Loading outlier indices list

In [None]:
import joblib
outlier_indices = joblib.load('outputs/ml/outlier_indices.pkl')
outlier_indices

Removing the instances

In [None]:
house_prices_df.drop(labels=outlier_indices, inplace=True)

---

## Create data cleaning and feature engineering pipeline

In [None]:
import numpy as np
import src.transformers_and_functions as tf
from sklearn.pipeline import Pipeline
from sklearn.preprocessing import OrdinalEncoder, MinMaxScaler
from feature_engine.selection import SmartCorrelatedSelection, DropFeatures
from sklearn.tree import DecisionTreeRegressor

In [None]:
def data_cleaning_and_feature_engineering():
    """
    Constructs and returns data cleaning and feature engineering pipeline.
    """
    # variables for defining pipeline
    bsmt_fin_type1_cat = np.array(list(reversed(['GLQ', 'ALQ', 'BLQ', 'Rec', 'LwQ', 'Unf', 'None'])))
    bsmt_exposure_cat = np.array(['None', 'No', 'Mn', 'Av', 'Gd'])
    garage_finish_cat = np.array(['None', 'Unf', 'RFn', 'Fin'])
    kitchen_quality_cat = np.array(['Po', 'Fa', 'TA', 'Gd', 'Ex'])
    categories = [bsmt_exposure_cat, bsmt_fin_type1_cat, garage_finish_cat, kitchen_quality_cat]

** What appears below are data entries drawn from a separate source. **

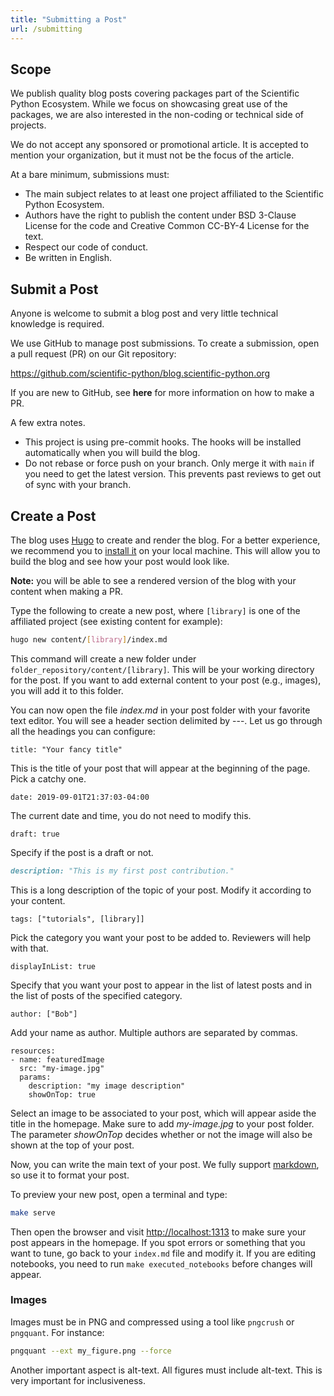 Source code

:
 ```yaml
---
title: "Submitting a Post"
url: /submitting
---
```


## Scope

We publish quality blog posts covering packages part of the Scientific Python
Ecosystem. While we focus on showcasing great use of the packages, we are also
interested in the non-coding or technical side of projects.

We do not accept any sponsored or promotional article. It is accepted to
mention your organization, but it must not be the focus of the article.

At a bare minimum, submissions must:

- The main subject relates to at least one project affiliated to the
  Scientific Python Ecosystem.
- Authors have the right to publish the content under BSD 3-Clause
  License for the code and Creative Common CC-BY-4 License for the text.
- Respect our code of conduct.
- Be written in English.

## Submit a Post

Anyone is welcome to submit a blog post and very little technical
knowledge is required.

We use GitHub to manage post submissions. To create a submission, open a pull
request (PR) on our Git repository:

https://github.com/scientific-python/blog.scientific-python.org

If you are new to GitHub, see **here** for more information on how to make a PR.

A few extra notes.

- This project is using pre-commit hooks. The hooks will
  be installed automatically when you will build the blog.
- Do not rebase or force push on your branch. Only merge it with `main` if you
  need to get the latest version. This prevents past reviews to get out of
  sync with your branch.

## Create a Post

The blog uses [Hugo](https://gohugo.io/) to create and render the blog.
For a better experience, we recommend you to
[install it](https://gohugo.io/getting-started/quick-start/#step-1-install-hugo)
on your local machine. This will allow you to build the blog and see
how your post would look like.

**Note:** you will be able to see a rendered version of the blog with your
content when making a PR.

Type the following to create a new post, where `[library]` is one of the
affiliated project (see existing content for example):

```bash
hugo new content/[library]/index.md
```

This command will create a new folder under `folder_repository/content/[library]`.
This will be your working directory for the post. If you want to add external
content to your post (e.g., images), you will add it to this folder.

You can now open the file _index.md_ in your post folder with your favorite
text editor. You will see a header section delimited by ---. Let us go through
all the headings you can configure:

```
title: "Your fancy title"
```

This is the title of your post that will appear at the beginning of the page.
Pick a catchy one.

```
date: 2019-09-01T21:37:03-04:00
```

The current date and time, you do not need to modify this.

```
draft: true
```

Specify if the post is a draft or not.

```markdown
description: "This is my first post contribution."
```

This is a long description of the topic of your post. Modify it according to
your content.

```
tags: ["tutorials", [library]]
```

Pick the category you want your post to be added to. Reviewers will help with
that.

```
displayInList: true
```

Specify that you want your post to appear in the list of latest posts and in
the list of posts of the specified category.

```
author: ["Bob"]
```

Add your name as author. Multiple authors are separated by commas.

```
resources:
- name: featuredImage
  src: "my-image.jpg"
  params:
    description: "my image description"
    showOnTop: true
```

Select an image to be associated to your post, which will appear aside the
title in the homepage. Make sure to add _my-image.jpg_ to your post folder.
The parameter _showOnTop_ decides whether or not the image will also be shown
at the top of your post.

Now, you can write the main text of your post. We fully support
[markdown](https://markdown-guide.readthedocs.io/en/latest/basics.html),
so use it to format your post.

To preview your new post, open a terminal and type:

```bash
make serve
```

Then open the browser and visit [http://localhost:1313](http://localhost:1313)
to make sure your post appears in the homepage. If you spot errors or something
that you want to tune, go back to your `index.md` file and modify it.
If you are editing notebooks, you need to run `make executed_notebooks`
before changes will appear.

### Images

Images must be in PNG and compressed using a tool like `pngcrush` or
`pngquant`. For instance:

```bash
pngquant --ext my_figure.png --force
```

Another important aspect is alt-text. All figures must include alt-text.
This is very important for inclusiveness.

    estimator = DecisionTreeRegressor(min_samples_split=10, min_samples_leaf=5, random_state=30)
    smart_variables = ['GrLivArea', 'GarageYrBlt', 'TotalBsmtSF', 'GarageArea', 'BsmtFinSF1',
                       'EnclosedPorchSF', 'GarageFinish', 'KitchenQual', 'YearBuilt', 'YearRemodAdd',
                       'OverallQual', '1stFlrSF', '2ndFlrSF']

    pipeline = Pipeline([
                        # Data cleaning:
                        # Missing value imputation:
                        ('IndependentKNNImputer', tf.IndependentKNNImputer()),
                        ('EqualFrequencyImputer', tf.EqualFrequencyImputer()),
                        #feature engineering:
                        # encoding:
                        ('OrdinalEncoder', OrdinalEncoder(categories=categories, dtype='int64')),
                        # feature number reduction
                        ('CompositeSelectKBest'), tf.CompositeSelectKBest(),
                        ('SmartCorrelatedSelection', SmartCorrelatedSelection(variables=smart_variables, method='spearman',
                                                                              threshold=0.8, selection_method='model_performance',
                                                                              estimator=estimator, scoring='r2', cv=5)),
                        ('DropFeatures', DropFeatures('EnclosedPorchSF')),
                        #feature scaling:
                        ('CompositeNormaliSer', tf.CompositeNormaliser())])
    return pipeline

In [None]:
data_cleaning_and_feature_engineering_pipeline = data_cleaning_and_feature_engineering()

## Split dataset

In [None]:
from sklearn.model_selection import train_test_split

(train_set_df, test_set_df) = train_test_split(house_prices_df, test_size=0.25, random_state=30)

---

## Scale target

In [None]:
min_max_scaler = MinMaxScaler()
min_max_scaler.set_output(transform='pandas')
min_max_scaler.fit(train_set_df[['SalePrice']])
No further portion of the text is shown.